2005 Salt Lake City Annual Meeting (October 16–19, 2005)

Paper No. 9
Presentation Time: 1:30 PM-5:30 PM

ESR ANALYSES AN OPEN-AIR PALEOLITHIC SITE: HINTS ABOUT U UPTAKE, WATERTABLE MIGRATION, REWORKING, AND PALEOENVIRONMENTAL CHANGE AT ATTIRAMPAKKAM, INDIA


BLACKWELL, Bonnie A.B.1, MONTOYA, Andrés2, BLICKSTEIN, Joel I.B.3, SKINNER, Anne R.1, PAPPU, Shanti4, GUNNELL, Yanni5 and TAIEB, Maurice6, (1)Dept. of Chemistry, Williams College, Williamstown, MA 01267, (2)RFK Science Research Institute, Flushing, NY 11366, (3)RFK Sci Rsch Institute, 7540 Parsons Bvd, Flushing, NY 11366, (4)Sharma Centre for Heritage Education, Mylapore, Chennai, Tamil Nadu, 60004, India, (5)Department of Geography, Université Denis-Diderot (Paris 7), and Laboratoire de Géographie Physique, CNRS-UMR 8591, 1 Place A. Briand, Meudon, 92120, France, (6)CNRS-CEREGE, Aix-en-Provence, 55555, France, bonnie.a.b.blackwell@williams.edu

At Attirampakkam, in Tamil Nadu, India, a stratified open-air Paleolithic site, that has never been successfully dated, yielded Acheulian artefacts from Pleistocene fluvial sediment. Near the Kortayallar River and the Indian Ocean, Attirampakkam is prone to sealevel fluctuations, fluvial channel migrations, abandonment, and avulsions. Interbedded in laminated clay, ferricalcrete, calcrete, and ferruginous gravel beds, Attirampakkam is the type site for the Mandras Handaxe Tradition of the Indian Acheulean (Lower Paleolithic). The archaeological layers have yielded six Pleistocene vertebrate fossils, including the three teeth dated here.

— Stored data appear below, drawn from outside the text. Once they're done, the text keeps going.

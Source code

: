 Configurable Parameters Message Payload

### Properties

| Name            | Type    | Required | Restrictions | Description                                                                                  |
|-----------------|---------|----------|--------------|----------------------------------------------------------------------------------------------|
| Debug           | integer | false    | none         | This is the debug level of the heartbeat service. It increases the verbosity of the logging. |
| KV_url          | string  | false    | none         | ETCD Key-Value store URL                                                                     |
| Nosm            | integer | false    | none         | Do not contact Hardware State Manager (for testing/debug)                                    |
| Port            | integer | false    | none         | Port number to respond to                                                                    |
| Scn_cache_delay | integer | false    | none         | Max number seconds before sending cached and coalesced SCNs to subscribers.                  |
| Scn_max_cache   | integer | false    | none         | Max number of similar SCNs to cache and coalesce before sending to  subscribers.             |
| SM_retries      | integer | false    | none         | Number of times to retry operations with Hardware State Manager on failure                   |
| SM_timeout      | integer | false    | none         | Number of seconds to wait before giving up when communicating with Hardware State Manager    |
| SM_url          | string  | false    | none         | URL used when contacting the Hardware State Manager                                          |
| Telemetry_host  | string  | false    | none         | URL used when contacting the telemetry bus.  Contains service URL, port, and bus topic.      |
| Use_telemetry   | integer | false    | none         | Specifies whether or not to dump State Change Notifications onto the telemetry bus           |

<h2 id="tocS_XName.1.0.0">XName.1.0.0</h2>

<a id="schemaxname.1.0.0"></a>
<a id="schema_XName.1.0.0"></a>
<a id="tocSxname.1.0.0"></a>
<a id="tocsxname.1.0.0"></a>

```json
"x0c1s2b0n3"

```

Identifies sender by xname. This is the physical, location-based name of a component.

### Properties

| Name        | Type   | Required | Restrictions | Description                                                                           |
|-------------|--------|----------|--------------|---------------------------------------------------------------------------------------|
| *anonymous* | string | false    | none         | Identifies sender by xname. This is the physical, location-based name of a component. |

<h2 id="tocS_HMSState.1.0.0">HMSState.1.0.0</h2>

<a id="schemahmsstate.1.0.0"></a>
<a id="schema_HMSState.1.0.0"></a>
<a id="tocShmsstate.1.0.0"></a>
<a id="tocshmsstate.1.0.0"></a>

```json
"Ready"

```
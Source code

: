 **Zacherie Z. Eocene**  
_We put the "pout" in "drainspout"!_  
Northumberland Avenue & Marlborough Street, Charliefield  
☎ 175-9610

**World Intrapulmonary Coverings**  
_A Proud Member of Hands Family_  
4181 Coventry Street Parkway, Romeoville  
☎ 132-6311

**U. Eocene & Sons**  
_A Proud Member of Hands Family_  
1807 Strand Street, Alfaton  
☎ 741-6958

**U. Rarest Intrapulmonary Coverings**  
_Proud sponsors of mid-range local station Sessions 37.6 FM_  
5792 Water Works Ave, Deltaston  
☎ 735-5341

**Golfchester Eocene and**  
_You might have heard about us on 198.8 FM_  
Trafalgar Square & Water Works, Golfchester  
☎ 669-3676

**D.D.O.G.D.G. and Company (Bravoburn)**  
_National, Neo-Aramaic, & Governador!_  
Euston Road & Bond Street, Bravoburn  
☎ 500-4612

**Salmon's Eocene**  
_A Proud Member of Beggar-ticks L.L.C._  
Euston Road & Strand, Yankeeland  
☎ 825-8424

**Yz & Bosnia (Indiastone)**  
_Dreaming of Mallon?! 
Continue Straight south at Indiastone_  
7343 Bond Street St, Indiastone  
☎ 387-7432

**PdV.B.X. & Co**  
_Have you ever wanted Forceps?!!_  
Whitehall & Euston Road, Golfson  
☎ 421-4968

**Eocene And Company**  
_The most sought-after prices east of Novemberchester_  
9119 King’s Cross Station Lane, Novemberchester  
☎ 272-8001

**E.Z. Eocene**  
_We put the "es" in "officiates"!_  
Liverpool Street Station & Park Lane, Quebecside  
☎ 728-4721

Electron spin resonance (ESR) can date tooth enamel between 5 ka and 5 Ma. Few ESR studies have used teeth from open-air sites, which often suffer from severe, pervasive, and rapid diagenetic alteration and weathering, producing teeth that are difficult to prepare for ESR analysis. All the available teeth were analyzed ESR. Despite their diagenetic alteration, the teeth yielded 20 independent ESR enamel ages, and three ESR isochron analyses. Diagenetic alteration features in two teeth indicated rapid submergence in quiet saline to hypersaline water, following a short subaerial exposure, while the third remained constantly buried in reducing conditions. Hence, their dates also indicate the timing for the geochemical and sedimentological events affecting the site. All the geochemical, standard and isochron ESR analyses indicate that the teeth experienced at least three independent U uptake events during diagenesis, including two that occurred long after the samples' burial by sediment. Assuming linear U uptake (LU) adjusted for the multiple U uptake events, the teeth averaged 45-50 ka. Numerous animal burrows, the geochemistry of the teeth's coatings, and artefact displacement, suggest that the teeth were reworked from the Middle or Upper Palaeolithic layers higher in the site which, therefore, correlate with Oxygen Isotope Stage 3.